§ Records for the exercise:

------

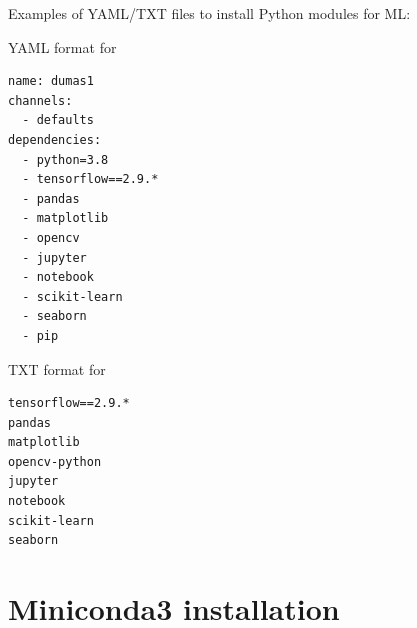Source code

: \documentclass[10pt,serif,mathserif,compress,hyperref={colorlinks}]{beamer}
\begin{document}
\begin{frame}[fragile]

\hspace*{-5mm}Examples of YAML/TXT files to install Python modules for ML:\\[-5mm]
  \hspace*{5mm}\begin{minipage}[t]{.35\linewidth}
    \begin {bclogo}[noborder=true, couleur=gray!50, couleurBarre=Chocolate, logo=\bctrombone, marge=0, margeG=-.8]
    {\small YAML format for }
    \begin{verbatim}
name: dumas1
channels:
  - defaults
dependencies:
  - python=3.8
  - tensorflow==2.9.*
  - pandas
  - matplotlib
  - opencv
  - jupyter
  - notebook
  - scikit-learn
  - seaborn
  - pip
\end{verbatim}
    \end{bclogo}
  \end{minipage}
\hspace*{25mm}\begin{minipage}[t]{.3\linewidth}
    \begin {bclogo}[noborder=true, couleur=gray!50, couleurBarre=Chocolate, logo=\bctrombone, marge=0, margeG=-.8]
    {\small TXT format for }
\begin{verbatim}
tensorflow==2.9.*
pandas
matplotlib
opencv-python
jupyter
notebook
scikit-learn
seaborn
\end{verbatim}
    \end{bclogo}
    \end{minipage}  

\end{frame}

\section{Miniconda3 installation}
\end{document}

------

§ Exercise instructions: Leave the images out as you retype each line of the material exactly.

§ Exercise answer:
Source code

: \documentclass[10pt,serif,mathserif,compress,hyperref={colorlinks}]{beamer}
\begin{document}
\begin{frame}[fragile]

\hspace*{-5mm}Examples of YAML/TXT files to install Python modules for ML:\\[-5mm]
  \hspace*{5mm}\begin{minipage}[t]{.35\linewidth}
    \begin {bclogo}[noborder=true, couleur=gray!50, couleurBarre=Chocolate, logo=\bctrombone, marge=0, margeG=-.8]
    {\small YAML format for }
    \begin{verbatim}
name: dumas1
channels:
  - defaults
dependencies:
  - python=3.8
  - tensorflow==2.9.*
  - pandas
  - matplotlib
  - opencv
  - jupyter
  - notebook
  - scikit-learn
  - seaborn
  - pip
\end{verbatim}
    \end{bclogo}
  \end{minipage}
\hspace*{25mm}\begin{minipage}[t]{.3\linewidth}
    \begin {bclogo}[noborder=true, couleur=gray!50, couleurBarre=Chocolate, logo=\bctrombone, marge=0, margeG=-.8]
    {\small TXT format for }
\begin{verbatim}
tensorflow==2.9.*
pandas
matplotlib
opencv-python
jupyter
notebook
scikit-learn
seaborn
\end{verbatim}
    \end{bclogo}
    \end{minipage}  

\end{frame}

\section{Miniconda3 installation}
\end{document}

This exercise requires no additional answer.